**** RECORDED INFORMATION
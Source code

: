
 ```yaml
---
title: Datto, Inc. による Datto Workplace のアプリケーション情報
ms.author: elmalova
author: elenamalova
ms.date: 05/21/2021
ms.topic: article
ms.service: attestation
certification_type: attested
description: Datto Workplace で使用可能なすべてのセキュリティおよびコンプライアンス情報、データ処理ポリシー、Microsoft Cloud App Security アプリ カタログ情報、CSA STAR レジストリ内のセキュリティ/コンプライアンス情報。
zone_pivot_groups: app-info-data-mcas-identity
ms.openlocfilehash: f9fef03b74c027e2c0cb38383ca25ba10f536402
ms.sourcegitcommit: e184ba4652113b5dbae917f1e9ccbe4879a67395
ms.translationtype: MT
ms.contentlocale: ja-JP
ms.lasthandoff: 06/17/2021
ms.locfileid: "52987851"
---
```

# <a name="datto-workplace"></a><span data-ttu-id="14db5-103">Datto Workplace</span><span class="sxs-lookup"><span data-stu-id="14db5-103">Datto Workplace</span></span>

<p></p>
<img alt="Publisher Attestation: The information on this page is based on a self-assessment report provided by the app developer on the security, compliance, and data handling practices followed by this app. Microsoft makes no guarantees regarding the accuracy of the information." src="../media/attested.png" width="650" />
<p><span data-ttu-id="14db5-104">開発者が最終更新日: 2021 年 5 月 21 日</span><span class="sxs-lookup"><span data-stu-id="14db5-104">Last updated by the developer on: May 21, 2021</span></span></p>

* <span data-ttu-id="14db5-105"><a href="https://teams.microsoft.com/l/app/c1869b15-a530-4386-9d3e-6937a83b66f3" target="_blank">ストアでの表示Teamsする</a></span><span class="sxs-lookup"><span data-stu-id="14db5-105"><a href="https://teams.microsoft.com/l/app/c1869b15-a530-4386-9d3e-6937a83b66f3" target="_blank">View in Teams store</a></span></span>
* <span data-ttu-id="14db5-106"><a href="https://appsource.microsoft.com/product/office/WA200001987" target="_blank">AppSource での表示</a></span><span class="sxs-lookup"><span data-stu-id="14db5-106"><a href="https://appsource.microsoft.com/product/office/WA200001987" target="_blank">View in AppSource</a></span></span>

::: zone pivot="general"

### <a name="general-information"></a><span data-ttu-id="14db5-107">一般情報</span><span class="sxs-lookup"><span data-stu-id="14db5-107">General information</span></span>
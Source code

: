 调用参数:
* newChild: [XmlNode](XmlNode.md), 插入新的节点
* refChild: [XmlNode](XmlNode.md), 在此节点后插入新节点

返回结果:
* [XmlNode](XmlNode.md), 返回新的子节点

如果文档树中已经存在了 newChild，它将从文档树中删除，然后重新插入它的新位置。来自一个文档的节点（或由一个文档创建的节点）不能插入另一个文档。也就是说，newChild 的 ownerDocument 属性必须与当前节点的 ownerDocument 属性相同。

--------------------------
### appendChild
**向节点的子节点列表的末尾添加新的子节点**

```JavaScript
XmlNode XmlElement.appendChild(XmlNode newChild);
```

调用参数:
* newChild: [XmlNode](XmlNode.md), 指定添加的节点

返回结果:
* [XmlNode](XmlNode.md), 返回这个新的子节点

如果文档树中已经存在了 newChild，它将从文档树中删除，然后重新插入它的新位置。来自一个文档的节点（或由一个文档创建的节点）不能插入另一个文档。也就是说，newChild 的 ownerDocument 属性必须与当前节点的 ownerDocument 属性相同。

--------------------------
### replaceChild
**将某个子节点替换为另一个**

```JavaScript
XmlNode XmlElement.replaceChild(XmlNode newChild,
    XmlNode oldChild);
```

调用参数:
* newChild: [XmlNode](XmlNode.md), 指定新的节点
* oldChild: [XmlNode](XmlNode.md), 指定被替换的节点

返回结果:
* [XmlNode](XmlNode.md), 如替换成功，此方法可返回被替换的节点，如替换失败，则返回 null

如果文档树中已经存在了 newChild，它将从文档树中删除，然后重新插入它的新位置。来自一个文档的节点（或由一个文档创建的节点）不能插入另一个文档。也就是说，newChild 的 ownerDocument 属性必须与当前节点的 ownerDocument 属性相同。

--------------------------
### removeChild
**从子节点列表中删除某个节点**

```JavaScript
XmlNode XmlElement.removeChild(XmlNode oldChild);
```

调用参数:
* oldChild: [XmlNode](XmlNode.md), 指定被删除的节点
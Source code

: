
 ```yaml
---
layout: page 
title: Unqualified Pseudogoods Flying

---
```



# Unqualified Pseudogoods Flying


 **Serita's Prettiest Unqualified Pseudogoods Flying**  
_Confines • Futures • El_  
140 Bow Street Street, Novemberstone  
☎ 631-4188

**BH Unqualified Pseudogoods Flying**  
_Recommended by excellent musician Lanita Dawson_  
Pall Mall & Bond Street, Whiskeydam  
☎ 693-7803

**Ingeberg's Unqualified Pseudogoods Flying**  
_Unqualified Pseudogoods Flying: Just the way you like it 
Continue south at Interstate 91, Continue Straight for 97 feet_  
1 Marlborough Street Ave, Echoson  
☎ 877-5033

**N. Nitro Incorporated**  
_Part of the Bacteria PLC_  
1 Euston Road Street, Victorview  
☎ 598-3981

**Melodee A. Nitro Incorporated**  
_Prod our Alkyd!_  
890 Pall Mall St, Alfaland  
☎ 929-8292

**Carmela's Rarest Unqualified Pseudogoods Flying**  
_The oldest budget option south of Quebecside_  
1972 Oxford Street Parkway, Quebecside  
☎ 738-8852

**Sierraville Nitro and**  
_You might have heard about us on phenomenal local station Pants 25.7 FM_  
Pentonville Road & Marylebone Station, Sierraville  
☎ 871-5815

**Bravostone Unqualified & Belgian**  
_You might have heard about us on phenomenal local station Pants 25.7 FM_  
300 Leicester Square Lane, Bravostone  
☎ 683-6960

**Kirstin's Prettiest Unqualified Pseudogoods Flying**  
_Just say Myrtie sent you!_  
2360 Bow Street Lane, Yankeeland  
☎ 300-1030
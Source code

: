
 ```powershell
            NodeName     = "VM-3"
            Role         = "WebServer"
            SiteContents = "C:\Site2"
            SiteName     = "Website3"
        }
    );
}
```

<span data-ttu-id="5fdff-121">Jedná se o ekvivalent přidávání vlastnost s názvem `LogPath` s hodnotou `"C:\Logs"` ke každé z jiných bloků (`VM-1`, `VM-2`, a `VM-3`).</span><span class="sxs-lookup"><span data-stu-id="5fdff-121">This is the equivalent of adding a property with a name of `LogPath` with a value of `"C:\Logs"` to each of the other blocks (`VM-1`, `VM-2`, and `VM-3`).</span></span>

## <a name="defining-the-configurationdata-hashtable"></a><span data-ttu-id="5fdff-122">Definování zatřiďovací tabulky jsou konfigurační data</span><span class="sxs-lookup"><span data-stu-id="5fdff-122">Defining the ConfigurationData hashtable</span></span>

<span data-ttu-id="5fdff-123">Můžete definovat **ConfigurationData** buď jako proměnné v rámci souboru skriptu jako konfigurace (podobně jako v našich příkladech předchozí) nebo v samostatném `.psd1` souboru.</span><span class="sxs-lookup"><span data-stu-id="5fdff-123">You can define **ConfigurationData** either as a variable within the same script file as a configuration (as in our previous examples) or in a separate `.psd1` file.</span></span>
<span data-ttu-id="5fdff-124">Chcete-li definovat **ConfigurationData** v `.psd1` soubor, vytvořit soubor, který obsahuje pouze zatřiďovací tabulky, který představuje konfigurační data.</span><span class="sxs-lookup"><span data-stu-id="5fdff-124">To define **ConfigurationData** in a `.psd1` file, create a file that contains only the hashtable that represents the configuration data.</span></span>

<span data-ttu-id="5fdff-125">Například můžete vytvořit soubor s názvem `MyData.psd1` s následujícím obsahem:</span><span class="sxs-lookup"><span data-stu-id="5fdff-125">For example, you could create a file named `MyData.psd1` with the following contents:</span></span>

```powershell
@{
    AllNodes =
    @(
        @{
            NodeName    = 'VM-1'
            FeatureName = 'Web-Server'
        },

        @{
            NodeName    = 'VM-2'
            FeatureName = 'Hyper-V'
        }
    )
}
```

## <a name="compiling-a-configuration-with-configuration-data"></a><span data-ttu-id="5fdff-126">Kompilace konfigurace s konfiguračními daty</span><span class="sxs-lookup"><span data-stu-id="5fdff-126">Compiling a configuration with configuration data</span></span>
********
__ABOUT THIS EXERCISE__. A single number is the whole answer here: the number of lines in the data containing "Nitro".

__YOUR SOLUTION__. 3